# [Prompt]
Where does the word "https" occur in the entries below? Copy every line that has it.

# [Data under study]
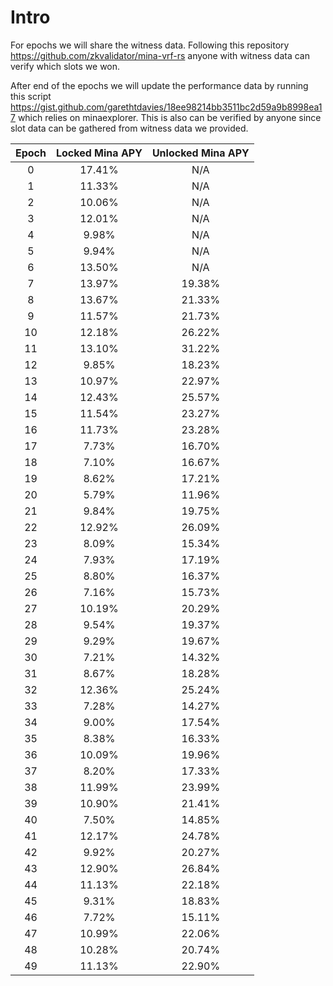 Intro
=====

For epochs we will share the witness data. Following this repository https://github.com/zkvalidator/mina-vrf-rs anyone with witness data can verify which slots we won. 

After end of the epochs we will update the performance data by running this script https://gist.github.com/garethtdavies/18ee98214bb3511bc2d59a9b8998ea17 which relies on minaexplorer. This is also can be verified by anyone since slot data can be gathered from witness data we provided.

| Epoch | Locked Mina APY |Unlocked Mina APY|
|:-----:|:---------------:|:---------------:|
|0      |17.41%           |N/A              |
|1      |11.33%           |N/A              |
|2      |10.06%           |N/A              |
|3      |12.01%           |N/A              |
|4      |9.98%            |N/A              |
|5      |9.94%            |N/A              |
|6      |13.50%           |N/A              |
|7      |13.97%           |19.38%           |
|8      |13.67%           |21.33%           |
|9      |11.57%           |21.73%           |
|10     |12.18%           |26.22%           |
|11     |13.10%           |31.22%           |
|12     |9.85%            |18.23%           |
|13     |10.97%           |22.97%           |
|14     |12.43%           |25.57%           |
|15     |11.54%           |23.27%           |
|16     |11.73%           |23.28%           |
|17     |7.73%            |16.70%           |
|18     |7.10%            |16.67%           |
|19     |8.62%            |17.21%           |
|20     |5.79%            |11.96%           |
|21     |9.84%            |19.75%           |
|22     |12.92%           |26.09%           |
|23     |8.09%            |15.34%           |
|24     |7.93%            |17.19%           |
|25     |8.80%            |16.37%           |
|26     |7.16%            |15.73%           |
|27     |10.19%           |20.29%           |
|28     |9.54%            |19.37%           |
|29     |9.29%            |19.67%           |
|30     |7.21%            |14.32%           |
|31     |8.67%            |18.28%           |
|32     |12.36%           |25.24%           |
|33     |7.28%            |14.27%           |
|34     |9.00%            |17.54%           |
|35     |8.38%            |16.33%           |
|36     |10.09%           |19.96%           |
|37     |8.20%            |17.33%           |
|38     |11.99%           |23.99%           |
|39     |10.90%           |21.41%           |
|40     |7.50%            |14.85%           |
|41     |12.17%           |24.78%           |
|42     |9.92%            |20.27%           |
|43     |12.90%           |26.84%           |
|44     |11.13%           |22.18%           |
|45     |9.31%            |18.83%           |
|46     |7.72%            |15.11%           |
|47     |10.99%           |22.06%           |
|48     |10.28%           |20.74%           |
|49     |11.13%           |22.90%           |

# [Response for this exercise]
For epochs we will share the witness data. Following this repository https://github.com/zkvalidator/mina-vrf-rs anyone with witness data can verify which slots we won. 
After end of the epochs we will update the performance data by running this script https://gist.github.com/garethtdavies/18ee98214bb3511bc2d59a9b8998ea17 which relies on minaexplorer. This is also can be verified by anyone since slot data can be gathered from witness data we provided.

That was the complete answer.